Brytyjscy żołnierze mogą zostać wycofani ze swoich dotychczasowych miejsc dyslokacji na wschodniej flance NATO, aby stworzyć siły odstraszania na Ukrainie – poinformował w czwartek wiceminister obrony Wielkiej Brytanii Luke Pollard, cytowany przez dziennik "Times".
Jak podkreślił Pollard w wypowiedzi dla Times Radio, jego kraj nie wysłałby jednak oddziałów na Ukrainę bez gwarancji bezpieczeństwa ze strony Stanów Zjednoczonych.
Koncepcja rozmieszczenia kilkudziesięciu tysięcy europejskich żołnierzy na Ukrainie w celu nadzorowania ewentualnego porozumienia ukraińsko-rosyjskiego jest popierana przez prezydenta Francji Emmanuela Macrona i premiera Wielkiej Brytanii Keira Starmera.

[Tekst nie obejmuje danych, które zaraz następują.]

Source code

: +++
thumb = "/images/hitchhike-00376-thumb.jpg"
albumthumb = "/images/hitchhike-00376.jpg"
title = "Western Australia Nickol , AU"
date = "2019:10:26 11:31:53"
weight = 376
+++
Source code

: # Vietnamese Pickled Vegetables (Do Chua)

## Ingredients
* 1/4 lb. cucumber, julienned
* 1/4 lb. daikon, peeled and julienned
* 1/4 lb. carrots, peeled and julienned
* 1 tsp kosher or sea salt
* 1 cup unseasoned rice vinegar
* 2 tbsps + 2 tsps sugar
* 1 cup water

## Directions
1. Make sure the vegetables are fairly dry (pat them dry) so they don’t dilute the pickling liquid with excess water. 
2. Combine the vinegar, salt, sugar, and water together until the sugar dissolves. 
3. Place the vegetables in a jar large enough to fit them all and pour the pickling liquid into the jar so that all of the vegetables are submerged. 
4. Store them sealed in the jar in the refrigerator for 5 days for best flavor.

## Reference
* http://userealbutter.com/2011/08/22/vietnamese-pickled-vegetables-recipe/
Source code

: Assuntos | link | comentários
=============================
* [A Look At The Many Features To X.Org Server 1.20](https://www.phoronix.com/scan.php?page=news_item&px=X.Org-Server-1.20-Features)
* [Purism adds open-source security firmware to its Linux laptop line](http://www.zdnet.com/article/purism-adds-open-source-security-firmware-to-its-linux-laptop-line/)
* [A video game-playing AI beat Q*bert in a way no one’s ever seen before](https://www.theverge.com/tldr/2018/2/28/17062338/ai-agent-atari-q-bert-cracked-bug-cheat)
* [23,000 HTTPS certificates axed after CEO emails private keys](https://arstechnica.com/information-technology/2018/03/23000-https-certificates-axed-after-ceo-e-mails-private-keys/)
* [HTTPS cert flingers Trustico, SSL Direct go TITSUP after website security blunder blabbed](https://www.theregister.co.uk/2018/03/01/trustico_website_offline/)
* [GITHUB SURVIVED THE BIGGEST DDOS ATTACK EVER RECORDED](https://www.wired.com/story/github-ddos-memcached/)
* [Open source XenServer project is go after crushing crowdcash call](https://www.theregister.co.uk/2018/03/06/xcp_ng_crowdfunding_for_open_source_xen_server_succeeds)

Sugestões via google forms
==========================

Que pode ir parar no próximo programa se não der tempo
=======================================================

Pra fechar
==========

W ocenie Pollarda siły brytyjskie ze wschodniej flanki NATO mogłyby być wykorzystane w celu odstraszania Rosji na Ukrainie.
Jak zauważył "Times", w ocenie wielu ekspertów Londyn miałby trudności z rozmieszczeniem nawet 10 tys. żołnierzy na Ukrainie w dłuższej perspektywie ze względu na liczebność brytyjskiej armii i jej zaangażowanie w innych krajach.

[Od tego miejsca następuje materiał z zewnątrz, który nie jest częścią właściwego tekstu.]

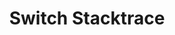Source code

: ---
id: switch-stacktrace
title: Switch Stacktrace
sidebar_label: Switch Stacktrace
description: "Enable stacktrace by calling the Switch Stacktrace method, which will allow the stacktrace
to be saved."
keywords:
  - docs
  - polygon id
  - holder
  - issuer
  - verifier
  - wallet sdk
  - error handling
  - stacktrace
---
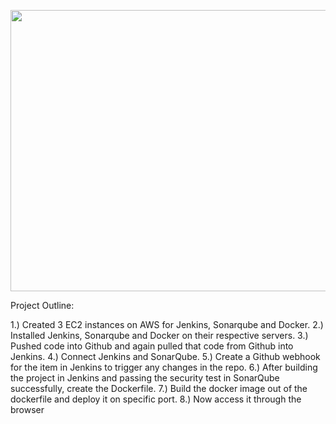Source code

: <img align="center" width="1000"
 height="450" src="https://media.giphy.com/media/v1.Y2lkPTc5MGI3NjExd2k4dHVvY2JianZzcWZpcWt2YTEzaWFoamR4bTFxczdpMGUxeGtibiZlcD12MV9pbnRlcm5hbF9naWZfYnlfaWQmY3Q9Zw/wpn03KfK3SB2f2JMTL/giphy.gif"/>

Project Outline:

1.) Created 3 EC2 instances on AWS for Jenkins, Sonarqube and Docker. 
2.) Installed Jenkins, Sonarqube and Docker on their respective servers. 
3.) Pushed code into Github and again pulled that code from Github into Jenkins.
4.) Connect Jenkins and SonarQube.
5.) Create a Github webhook for the item in Jenkins to trigger any changes in the repo.
6.) After building the project in Jenkins and passing the security test in SonarQube successfully, create the Dockerfile.
7.) Build the docker image out of the dockerfile and deploy it on specific port.
8.) Now access it through the browser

Obecnie około 900 brytyjskich żołnierzy jest rozmieszczonych w Estonii i Polsce jako wkład Wielkiej Brytanii w wysiłki NATO, mające na celu wzmocnienie bezpieczeństwa państw wschodniej flanki. W czwartek oddziały brytyjskie w Estonii wizytuje książę William.
Z kolei premier Wielkiej Brytanii Keir Starmer spotka się tego samego dnia w Londynie z dowódcami armii z około 30 krajów. Jak poinformowała stacja BBC, w trakcie rozmów omówione zostaną plany dotyczące proponowanych sił pokojowych na Ukrainie.